I know I know, it’s been YEARS since I did a TBR post. I can’t quite remember why I stopped doing them–maybe because I put too much pressure on myself to actually complete the books I aimed to read–but I’m starting up again. Why? Well reader, I am in a MA-HOOSIVE book slump. I have been for a few months now. It’s one of those slumps where I keep picking up books I know I’ll love but can’t read for then a few pages. So, in the hopes of getting myself back into reading on the regular, I’d thought I’d set a reasonable TBR for this month and just see how it goes.
The Priory of the Orange Tree by Samantha Shannon
A world divided. A queendom without an heir. An ancient enemy awakens.
The House of Berethnet has ruled Inys for a thousand years. Still unwed, Queen Sabran the Ninth must conceive a daughter to protect her realm from destruction – but assassins are getting closer to her door.
Ead Duryan is an outsider at court. Though she has risen to the position of lady-in-waiting, she is loyal to a hidden society of mages. Ead keeps a watchful eye on Sabran, secretly protecting her with forbidden magic.
Across the dark sea, Tané has trained to be a dragonrider since she was a child, but is forced to make a choice that could see her life unravel.
Meanwhile, the divided East and West refuse to parley, and forces of chaos are rising from their sleep.
Demelza and the Spectre Detectors by Holly Rivers
Demelza loves science – she loves it so much that she’s been known to stay up late to work on her peculiar inventions.

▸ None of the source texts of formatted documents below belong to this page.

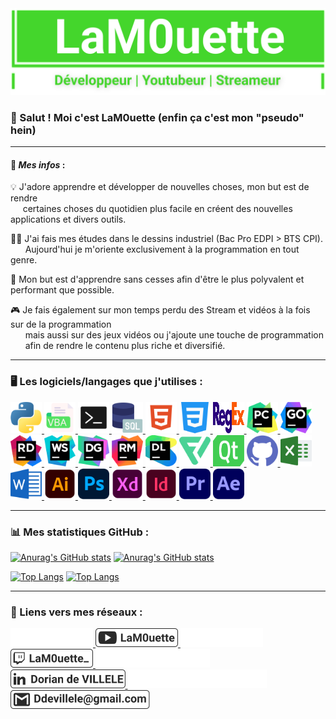 <img src="https://github.com/LaM0uette/LaM0uette/blob/main/assets/img/banniere.svg" alt="Logo">

<br/>

### 👋 Salut ! Moi c'est LaM0uette (enfin ça c'est mon "pseudo" hein)

***

#### 📄 ***Mes infos*** :
💡 J'adore apprendre et développer de nouvelles choses, mon but est de rendre   
&nbsp;&nbsp;&nbsp;&nbsp; certaines choses du quotidien plus facile en créent des nouvelles applications et divers outils.   

👨‍🎓 J'ai fais mes études dans le dessins industriel (Bac Pro EDPI > BTS CPI).    
&nbsp;&nbsp;&nbsp;&nbsp;&nbsp; Aujourd'hui je m'oriente exclusivement à la programmation en tout genre.   

🌱 Mon but est d'apprendre sans cesses afin d'être le plus polyvalent et performant que possible.

🎮 Je fais également sur mon temps perdu des Stream et vidéos à la fois sur de la programmation    
&nbsp;&nbsp;&nbsp;&nbsp;&nbsp; mais aussi sur des jeux vidéos ou j'ajoute une touche de programmation        
&nbsp;&nbsp;&nbsp;&nbsp;&nbsp; afin de rendre le contenu plus riche et diversifié.    

***

### 🖥 Les logiciels/langages que j'utilises :

<!--- Python --->
<a href="https://www.python.org" title="Python">
    <img alt="Python" src="https://github.com/LaM0uette/LaM0uette/blob/main/assets/img/python.svg" width="50" height="50">
</a>


<!--- VBA --->
<a href="https://docs.microsoft.com/fr-fr/office/vba/api/overview/" title="VBA">
    <img alt="VBA" src="https://github.com/LaM0uette/LaM0uette/blob/main/assets/img/vba.svg" width="50" height="50">
</a>


<!--- BATCH --->
<a href="https://fr.wikipedia.org/wiki/.bat" title="Batch">
    <img alt="Batch" src="https://github.com/LaM0uette/LaM0uette/blob/main/assets/img/batch.svg" width="50" height="50">
</a>


<!--- SQL --->
<a href="https://sql.sh" title="SQL">
    <img alt="SQL" src="https://github.com/LaM0uette/LaM0uette/blob/main/assets/img/sql.svg" width="50" height="50">
</a>


<!--- HTML5 --->
<a href="https://fr.wikipedia.org/wiki/HTML5" title="HTML5">
    <img alt="HTML5" src="https://github.com/LaM0uette/LaM0uette/blob/main/assets/img/html.svg" width="50" height="50">
</a>


<!--- CSS --->
<a href="https://fr.wikipedia.org/wiki/Feuilles_de_style_en_cascade#:~:text=CSS3%20devient%20«%20modulaire%20»%2C%20afin,des%20sous-ensembles%20de%20CSS3." title="CSS">
    <img alt="CSS" src="https://github.com/LaM0uette/LaM0uette/blob/main/assets/img/css.svg" width="50" height="50">
</a>


<!--- REGEX --->
<a href="https://fr.wikipedia.org/wiki/Expression_régulière" title="REGEX">
    <img alt="REGEX" src="https://github.com/LaM0uette/LaM0uette/blob/main/assets/img/regex.svg" width="50" height="50">
</a>


<!--- PyCharm --->
<a href="https://www.jetbrains.com/pycharm/" title="PyCharm">
    <img alt="PyCharm" src="https://github.com/LaM0uette/LaM0uette/blob/main/assets/img/pycharm.svg" width="50" height="50">
</a>


<!--- GoLand --->
<a href="https://www.jetbrains.com/go/" title="GoLand">
    <img alt="GoLand" src="https://github.com/LaM0uette/LaM0uette/blob/main/assets/img/goland.svg" width="50" height="50">
</a>


<!--- Rider --->
<a href="https://www.jetbrains.com/rider/" title="Rider">
    <img alt="Rider" src="https://github.com/LaM0uette/LaM0uette/blob/main/assets/img/rider.svg" width="50" height="50">
</a>


<!--- WebStorm --->
<a href="https://www.jetbrains.com/webstorm/" title="WebStorm">
    <img alt="WebStorm" src="https://github.com/LaM0uette/LaM0uette/blob/main/assets/img/webstorm.svg" width="50" height="50">
</a>


<!--- DataGrip --->
<a href="https://www.jetbrains.com/datagrip/" title="DataGrip">
    <img alt="DataGrip" src="https://github.com/LaM0uette/LaM0uette/blob/main/assets/img/datagrip.svg" width="50" height="50">
</a>


<!--- RubyMine --->
<a href="https://www.jetbrains.com/ruby/" title="RubyMine">
    <img alt="RubyMine" src="https://github.com/LaM0uette/LaM0uette/blob/main/assets/img/rubymine.svg" width="50" height="50">
</a>


<!--- Datalore --->
<a href="https://datalore.jetbrains.com" title="Datalore">
    <img alt="Datalore" src="https://github.com/LaM0uette/LaM0uette/blob/main/assets/img/datalore.svg" width="50" height="50">
</a>


<!--- Flaticon --->
<a href="https://www.adobe.com/fr/products/premiere.html" title="Flaticon Pro">
    <img alt="Flaticon" src="https://github.com/LaM0uette/LaM0uette/blob/main/assets/img/flaticon.svg" width="50" height="50">
</a>


<!--- Qt --->
<a href="https://www.qt.io" title="Qt">
    <img alt="Qt" src="https://github.com/LaM0uette/LaM0uette/blob/main/assets/img/qt.svg" width="50" height="50">
</a>


<!--- GitHub --->
<a href="https://github.com/LaM0uette" title="GitHub">
    <img alt="GitHub" src="https://github.com/LaM0uette/LaM0uette/blob/main/assets/img/github.svg" width="50" height="50">
</a>


<!--- Excel --->
<a href="https://www.microsoft.com/fr-fr/microsoft-365/excel" title="Excel">
    <img alt="Excel" src="https://github.com/LaM0uette/LaM0uette/blob/main/assets/img/excel.svg" width="50" height="50">
</a>


<!--- Word --->
<a href="https://www.microsoft.com/fr-fr/microsoft-365/word" title="Word">
    <img alt="Word" src="https://github.com/LaM0uette/LaM0uette/blob/main/assets/img/word.svg" width="50" height="50">
</a>


<!--- Illustrator --->
<a href="https://www.adobe.com/fr/products/illustrator.html?gclid=CjwKCAjwoduRBhA4EiwACL5RP5pFuDJ2_cSnmwMUvmW6SNGvgaClISfFPv1766YxHquwCzOQByADzRoCBhcQAvD_BwE&mv=search&mv=search&sdid=KCJMVLF6&ef_id=CjwKCAjwoduRBhA4EiwACL5RP5pFuDJ2_cSnmwMUvmW6SNGvgaClISfFPv1766YxHquwCzOQByADzRoCBhcQAvD_BwE:G:s&s_kwcid=AL!3085!3!394518377028!e!!g!!illustrator!1478148655!58836721124" title="Illustrator">
    <img alt="Illustrator" src="https://github.com/LaM0uette/LaM0uette/blob/main/assets/img/illustrator.svg" width="50" height="50">
</a>


<!--- Photoshop --->
<a href="https://www.adobe.com/fr/products/photoshop/landpb.html?gclid=CjwKCAjwoduRBhA4EiwACL5RPwxEtVqQqkH0xqs9ZKlxvaaZNfoOQG9Vpns4Qs6Of9XyRk4QEGivUxoC-u0QAvD_BwE&mv=search&mv=search&sdid=LZ32SYVR&ef_id=CjwKCAjwoduRBhA4EiwACL5RPwxEtVqQqkH0xqs9ZKlxvaaZNfoOQG9Vpns4Qs6Of9XyRk4QEGivUxoC-u0QAvD_BwE:G:s&s_kwcid=AL!3085!3!341240721086!e!!g!!photoshop!1435912275!56537390339" title="Photoshop">
    <img alt="Photoshop" src="https://github.com/LaM0uette/LaM0uette/blob/main/assets/img/photoshop.svg" width="50" height="50">
</a>


<!--- Adobe XD --->
<a href="https://www.adobe.com/fr/products/xd.html" title="Adobe XD">
    <img alt="AdobeXD" src="https://github.com/LaM0uette/LaM0uette/blob/main/assets/img/xd.svg" width="50" height="50">
</a>


<!--- Indesign --->
<a href="https://www.adobe.com/fr/products/indesign.html?gclid=CjwKCAjwoduRBhA4EiwACL5RP9FQxZh9_W4OadWRPXBbxfCpTE20fcVlXLnrWlXtHBBoxJNfBE97zBoC95EQAvD_BwE&mv=search&mv=search&sdid=LCDWTLJX&ef_id=CjwKCAjwoduRBhA4EiwACL5RP9FQxZh9_W4OadWRPXBbxfCpTE20fcVlXLnrWlXtHBBoxJNfBE97zBoC95EQAvD_BwE:G:s&s_kwcid=AL!3085!3!341217014074!e!!g!!indesign!1435912704!58952470471" title="Indesign">
    <img alt="Indesign" src="https://github.com/LaM0uette/LaM0uette/blob/main/assets/img/indesign.svg" width="50" height="50">
</a>


<!--- Premiere Pro --->
<a href="https://www.adobe.com/fr/products/premiere.html" title="Premiere Pro">
    <img alt="PremierePro" src="https://github.com/LaM0uette/LaM0uette/blob/main/assets/img/premiere_pro.svg" width="50" height="50">
</a>


<!--- After Effects --->
<a href="https://www.adobe.com/fr/products/aftereffects.html?gclid=CjwKCAjwoduRBhA4EiwACL5RP_GTtUzL9eQme-9VnNCJEp97F73ZL8Ce6zhcNZgSz9F3V9_VZAnHQhoCbJAQAvD_BwE&mv=search&mv=search&sdid=MYYBRYZH&ef_id=CjwKCAjwoduRBhA4EiwACL5RP_GTtUzL9eQme-9VnNCJEp97F73ZL8Ce6zhcNZgSz9F3V9_VZAnHQhoCbJAQAvD_BwE:G:s&s_kwcid=AL!3085!3!394610560754!e!!g!!after%20effects!1435912503!56537405219" title="After Effects">
    <img alt="AfterEffects" src="https://github.com/LaM0uette/LaM0uette/blob/main/assets/img/after_effects.svg" width="50" height="50">
</a>

***

### 📊 Mes statistiques GitHub :

[![Anurag's GitHub stats](https://github-readme-stats.vercel.app/api?username=LaM0uette&theme=onedark)](https://github.com/anuraghazra/github-readme-stats#gh-dark-mode-only)
[![Anurag's GitHub stats](https://github-readme-stats.vercel.app/api?username=LaM0uette)](https://github.com/anuraghazra/github-readme-stats#gh-light-mode-only)

[![Top Langs](https://github-readme-stats.vercel.app/api/top-langs/?username=LaM0uette&layout=compact&theme=onedark)](https://github.com/anuraghazra/github-readme-stats#gh-dark-mode-only)
[![Top Langs](https://github-readme-stats.vercel.app/api/top-langs/?username=LaM0uette&layout=compact)](https://github.com/anuraghazra/github-readme-stats#gh-light-mode-only)

***

### 📱 Liens vers mes réseaux :

<!--- Youtube --->
<a href="https://www.youtube.com/channel/UCehcL1Wn6HDFNB-Qdni3-Lw#gh-dark-mode-only" title="Youtube">
    <img alt="Youtube" src="https://github.com/LaM0uette/LaM0uette/blob/main/assets/img/a_youtube_light.svg" height="30">
</a>
<!--- Youtube --->
<a href="https://www.youtube.com/channel/UCehcL1Wn6HDFNB-Qdni3-Lw#gh-light-mode-only" title="Youtube">
    <img alt="Youtube" src="https://github.com/LaM0uette/LaM0uette/blob/main/assets/img/a_youtube_dark.svg" height="30">
</a>


<!--- Twitch --->
<a href="https://www.twitch.tv/lam0uette_#gh-dark-mode-only" title="Twitch">
    <img alt="Twitch" src="https://github.com/LaM0uette/LaM0uette/blob/main/assets/img/a_twitch_light.svg" height="30">
</a>
<!--- Twitch --->
<a href="https://www.twitch.tv/lam0uette_#gh-light-mode-only" title="Twitch">
    <img alt="Twitch" src="https://github.com/LaM0uette/LaM0uette/blob/main/assets/img/a_twitch_dark.svg" height="30">
</a>


<!--- LinkedIn --->
<a href="https://fr.linkedin.com/in/dorian-de-villele-5b6b71ab#gh-dark-mode-only" title="LinkedIn">
    <img alt="LinkedIn" src="https://github.com/LaM0uette/LaM0uette/blob/main/assets/img/a_linkedin_light.svg" height="30">
</a>
<!--- LinkedIn --->
<a href="https://fr.linkedin.com/in/dorian-de-villele-5b6b71ab#gh-light-mode-only" title="LinkedIn">
    <img alt="LinkedIn" src="https://github.com/LaM0uette/LaM0uette/blob/main/assets/img/a_linkedin_dark.svg" height="30">
</a>


<!--- Gmail --->
<a href="https://www.google.com/intl/fr/gmail/about/#gh-dark-mode-only" title="Gmail">
<img alt="Gmail" src="https://github.com/LaM0uette/LaM0uette/blob/main/assets/img/a_gmail_light.svg" height="30">
</a>
<!--- Gmail --->
<a href="https://www.google.com/intl/fr/gmail/about/#gh-light-mode-only" title="Gmail">
<img alt="Gmail" src="https://github.com/LaM0uette/LaM0uette/blob/main/assets/img/a_gmail_dark.svg" height="30">
</a>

But Demelza discovers she has inherited a distinctly un-scientific set of skills: Spectre Detecting. Like her grandmother, she can summon the ghosts of the dead.
But when Grandma is kidnapped by a mysterious villain, she knows Spectre Detecting has something to do with it. Only Demelza and her pasty best friend, Percy, can solve the deadly mystery …
A Lab of One’s Own: Science and Suffrage in the First World War by Patricia Fara
Patricia Fara unearths the forgotten suffragists of World War I who bravely changed women’s roles in the war and paved the way for today’s female scientists.
Many extraordinary female scientists, doctors, and engineers tasted independence and responsibility for the first time during the First World War. How did this happen? Patricia Fara reveals how suffragists including Virginia Woolf’s sister, Ray Strachey, had already aligned themselves with scientific and technological progress, and that during the dark years of war they mobilized women to enter conventionally male domains such as science and medicine. Fara tells the stories of women including mental health pioneer Isabel Emslie, chemist Martha Whiteley, a co-inventor of tear gas, and botanist Helen Gwynne Vaughan. Women were carrying out vital research in many aspects of science, but could it last?
Though suffragist Millicent Fawcett declared triumphantly that “the war revolutionized the industrial position of women. It found them serfs, and left them free,” the truth was very different. Although women had helped the country to victory and won the vote for those over thirty, they had lost the battle for equality. Men returning from the Front reclaimed their jobs, and conventional hierarchies were re-established.
Fara examines how the bravery of these pioneers, temporarily allowed into a closed world before the door slammed shut again, paved the way for today’s women scientists.
So there you have it. Not particularly ambitious, but hopefully it’ll kick start my reading again!